Tuesday, August 14, 2007

Challenging racial tendencies

(Note: The name of the following client has been changed to protect confidentiality)

I just had a very interesting session with one of my clients, the kind of session where I am reminded just how fascinating my job can be at times. I get the opportunity to talk about things with people that in most work situations would be frowned upon, possibly even deemed "politically incorrect." Yes, that's right....I'm talking about race. After my session was over, as I reflected on the discussion I had with one of my favorite clients, I was reminded of another favorite of mine....the phenomenal movie "Crash." A movie that aims to expose the shadowy, dark side of many different races, it also sets the stage for viewers to take a look at their own idiosyncratic prejudices....including taking a look at negative stereotypes perpetuated by one's own race. I won't go into the plot of the movie because if you haven't seen it, you must see for yourself.
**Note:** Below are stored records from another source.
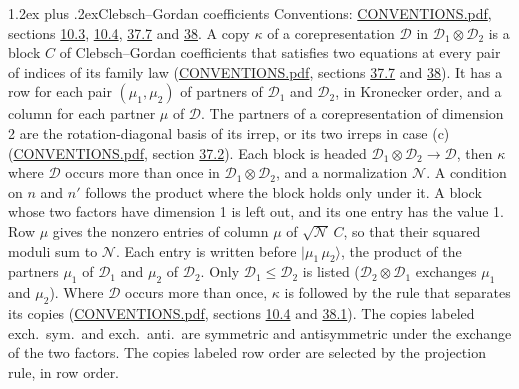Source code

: \documentclass[10pt,a4paper]{article}
\makeatletter
\renewcommand\section{\@startsection{section}{1}{\z@}{-3ex plus -1ex minus -.2ex}%
  {1.2ex plus .2ex}{\normalfont\large\sffamily\bfseries\color{parttitle}}}
\numberwithin{equation}{section}
\newcommand{\irrprod}{\otimes}
\newcommand{\mult}{\kappa}
\newcommand{\intx}{\mu}
\newcommand{\cgnorm}{\mathcal{N}}
\newcommand{\prodket}[2]{\lvert {#1}\,{#2}\rangle}
\makeatother
\begin{document}
\section{Clebsch--Gordan coefficients}\label{s:clebsch_gordan}
Conventions: \href{../../CONVENTIONS.pdf}{CONVENTIONS.pdf}, sections \href{../../../rotation/CONVENTIONS.pdf\#conv.10.3}{10.3}, \href{../../../rotation/CONVENTIONS.pdf\#conv.10.4}{10.4}, \href{../../CONVENTIONS.pdf\#conv.37.7}{37.7} and \href{../../CONVENTIONS.pdf\#conv.38}{38}.
\leavevmode\label{n:matrix.corep.factors}\label{n:index.copy}\label{n:matrix.cg.stored}A copy $\mult$ of a corepresentation $\mathcal{D}$ in $\mathcal{D}_1\irrprod\mathcal{D}_2$ is a block $C$ of Clebsch--Gordan coefficients that satisfies two equations at every pair of indices of its family law (\href{../../CONVENTIONS.pdf}{CONVENTIONS.pdf}, sections \href{../../CONVENTIONS.pdf\#conv.37.7}{37.7} and \href{../../CONVENTIONS.pdf\#conv.38}{38}). \label{n:index.cg}It has a row for each pair $(\intx_1, \intx_2)$ of partners of $\mathcal{D}_1$ and $\mathcal{D}_2$, in Kronecker order, and a column for each partner $\intx$ of $\mathcal{D}$.
The partners of a corepresentation of dimension 2 are the rotation-diagonal basis of its irrep, or its two irreps in case (c) (\href{../../CONVENTIONS.pdf}{CONVENTIONS.pdf}, section \href{../../CONVENTIONS.pdf\#conv.37.2}{37.2}).
Each block is headed $\mathcal{D}_1\irrprod\mathcal{D}_2\to\mathcal{D}$, then $\mult$ where $\mathcal{D}$ occurs more than once in $\mathcal{D}_1\irrprod\mathcal{D}_2$, and a normalization $\cgnorm$. A condition on $n$ and $n'$ follows the product where the block holds only under it. A block whose two factors have dimension 1 is left out, and its one entry has the value 1. Row $\intx$ gives the nonzero entries of column $\intx$ of $\sqrt{\cgnorm}\,C$, so that their squared moduli sum to $\cgnorm$. \label{n:vector.ket.product}Each entry is written before $\prodket{\intx_1}{\intx_2}$, the product of the partners $\intx_1$ of $\mathcal{D}_1$ and $\intx_2$ of $\mathcal{D}_2$. Only $\mathcal{D}_1 \le \mathcal{D}_2$ is listed ($\mathcal{D}_2\irrprod\mathcal{D}_1$ exchanges $\intx_1$ and $\intx_2$).
Where $\mathcal{D}$ occurs more than once, $\mult$ is followed by the rule that separates its copies (\href{../../CONVENTIONS.pdf}{CONVENTIONS.pdf}, sections \href{../../../rotation/CONVENTIONS.pdf\#conv.10.4}{10.4} and \href{../../CONVENTIONS.pdf\#conv.38.1}{38.1}). \label{n:abbreviation.exchange}The copies labeled exch.\ sym.\ and exch.\ anti.\ are symmetric and antisymmetric under the exchange of the two factors. The copies labeled row order are selected by the projection rule, in row order.
\end{document}
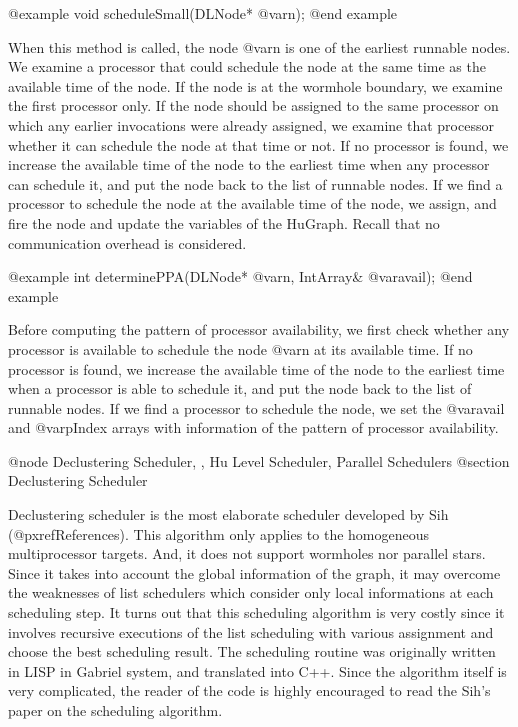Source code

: @example
void scheduleSmall(DLNode* @var{n});
@end example

When this method is called, the node @var{n} is one of the earliest
runnable nodes. We examine a processor that could schedule the node
at the same time as the available time of the node. If the node
is at the wormhole boundary, we examine the first processor only. If
the node should be assigned to the same processor on which any earlier
invocations were already assigned, we examine that processor whether
it can schedule the node at that time or not. If no processor is found,
we increase the available time of the node to the earliest time when
any processor can schedule it, and put the node back to the list of
runnable nodes. If we find a processor to schedule the node at
the available time of the node, we assign, and fire the node and
update the variables of the HuGraph. Recall that no communication
overhead is considered.

@example
int determinePPA(DLNode* @var{n}, IntArray& @var{avail});
@end example

Before computing the pattern of processor availability, we first check
whether any processor is available to schedule the node @var{n} at its
available time. If no processor is found, we increase the available time
of the node to the earliest time when a processor is able to schedule it,
and put the node back to the list of runnable nodes.
If we find a processor to schedule the node, we set the @var{avail} and
@var{pIndex} arrays with information of the pattern of processor availability.

@node Declustering Scheduler, , Hu Level Scheduler, Parallel Schedulers
@section Declustering Scheduler

Declustering scheduler is the most elaborate scheduler developed by Sih
(@pxref{References}). This algorithm only applies to the homogeneous
multiprocessor targets. And, it does not support wormholes 
nor parallel stars. Since it takes into account the global information
of the graph, it may overcome the weaknesses of list schedulers which
consider only local informations at each scheduling step. It turns out
that this scheduling algorithm is very costly since it involves
recursive executions of the list scheduling with various assignment
and choose the best scheduling result. The scheduling routine was
originally written in LISP in Gabriel system, and translated into
C++. Since the algorithm itself is very complicated, the reader of the code
is highly encouraged to read the Sih's paper on the scheduling algorithm.

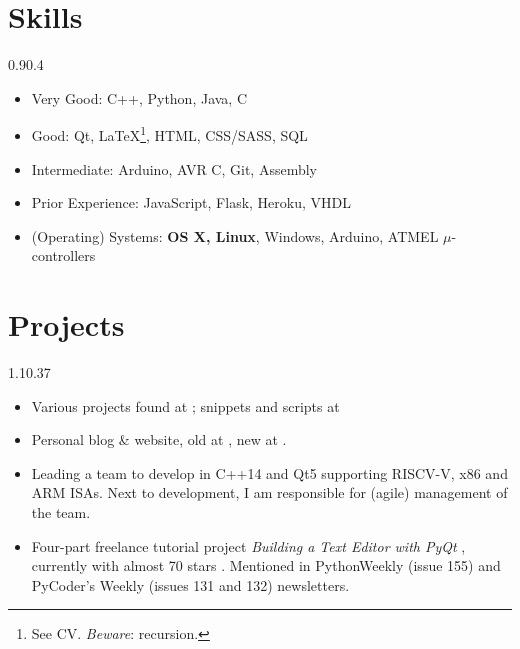 \section{Skills}{0.9}{0.4}
\vspace{-2mm}
\begin{multicols}{2}
	\begin{itemize}
		\item Very Good: C++, Python, Java, C
		\item Good: Qt, \LaTeX\footnote{See CV. \emph{Beware}: recursion.}, HTML,
      CSS/SASS, SQL
		\item Intermediate: Arduino, AVR C, Git, Assembly
		\item Prior Experience: JavaScript, Flask, Heroku, VHDL
		\item (Operating) Systems: \textbf{OS X, Linux}, Windows, Arduino, ATMEL $\mu$-controllers
	\end{itemize}
\end{multicols}

\section{Projects}{1.1}{0.37}
\vspace{-5mm}
\begin{itemize}
	\item Various projects found at
	; snippets and scripts at 
	\item Personal blog \& website, old at , new at .
  \item Leading a team to develop  in C++14 and Qt5 supporting RISCV-V, x86 and ARM ISAs. Next to development, I am responsible for (agile) management of the team.
	\item Four-part freelance tutorial project \emph{Building a Text Editor with
      PyQt} , currently with
    almost 70 stars . Mentioned in PythonWeekly (issue 155) and PyCoder's Weekly (issues 131 and 132) newsletters.
\end{itemize}

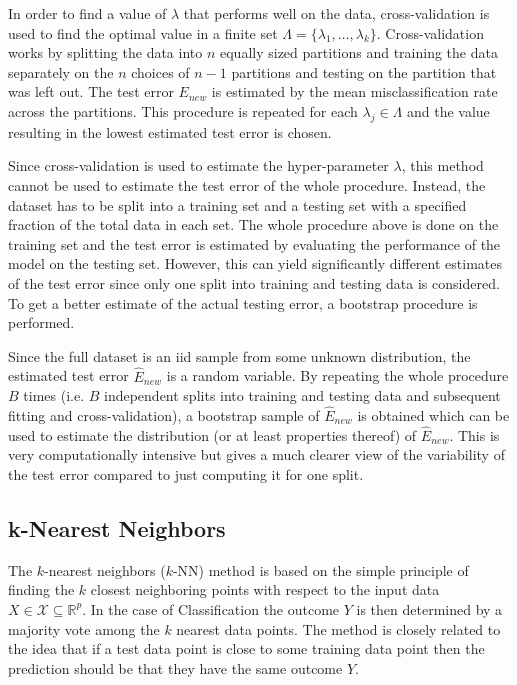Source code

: \documentclass{article}
\begin{document}
In order to find a value of $\lambda$ that performs well on the data, cross-validation is used to find the optimal value in a finite set $\Lambda = \{ \lambda_1,\dots,\lambda_k \}$. Cross-validation works by splitting the data into $n$ equally sized partitions and training the data separately on the $n$ choices of $n-1$ partitions and testing on the partition that was left out. The test error $E_{new}$ is estimated by the mean misclassification rate across the partitions. This procedure is repeated for each $\lambda_j \in \Lambda$ and the value resulting in the lowest estimated test error is chosen.

Since cross-validation is used to estimate the hyper-parameter $\lambda$, this method cannot be used to estimate the test error of the whole procedure. Instead, the dataset has to be split into a training set and a testing set with a specified fraction of the total data in each set. The whole procedure above is done on the training set and the test error is estimated by evaluating the performance of the model on the testing set. However, this can yield significantly different estimates of the test error since only one split into training and testing data is considered. To get a better estimate of the actual testing error, a bootstrap procedure is performed.

Since the full dataset is an iid sample from some unknown distribution, the estimated test error $\hat E_{new}$ is a random variable. By repeating the whole procedure $B$ times (i.e. $B$ independent splits into training and testing data and subsequent fitting and cross-validation), a bootstrap sample of $\hat E_{new}$ is obtained which can be used to estimate the distribution (or at least properties thereof) of $\hat E_{new}$. This is very computationally intensive but gives a much clearer view of the variability of the test error compared to just computing it for one split.

\subsection{k-Nearest Neighbors}
The $k$-nearest neighbors ($k$-NN) method is based on the simple principle of finding the $k$ closest neighboring points with respect to the input data $X \in \mathcal{X} \subseteq \mathbb{R}^p$. In the case of Classification the outcome $Y$ is then determined by a majority vote among the $k$ nearest data points. The method is closely related to the idea that if a test data point is close to some training data point then the prediction should be that they have the same outcome $Y$.
\end{document}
What I would like to articulate, however, is the topic of discussion I had with my client. For the sake of making this easier to convey, let's just call my client "Jane." I have been seeing her for two years now. I don't think she even needs a counselor, as she has been clean for as long as I have known her!! A 44 year old strong minded and independent black woman, "Jane" is perhaps my most put together, intelligent, honest, witty, insightful, and articulate clients out of the about 50 clients on my caseload. Sometimes we will talk about what's going on with her work situation, other times it will be about her family relationships, her husband,etc. Whatever it may be, sessions with her always flow very easily and to be honest, I look forward to sessions with her! My coworker Carol and I joke off and on that if all our clients were like "Jane," our jobs would be so easy. Hahaha. Anyway, just giving a little background info on her and our rapport to set the scenario for what I'm about to describe as our discussion.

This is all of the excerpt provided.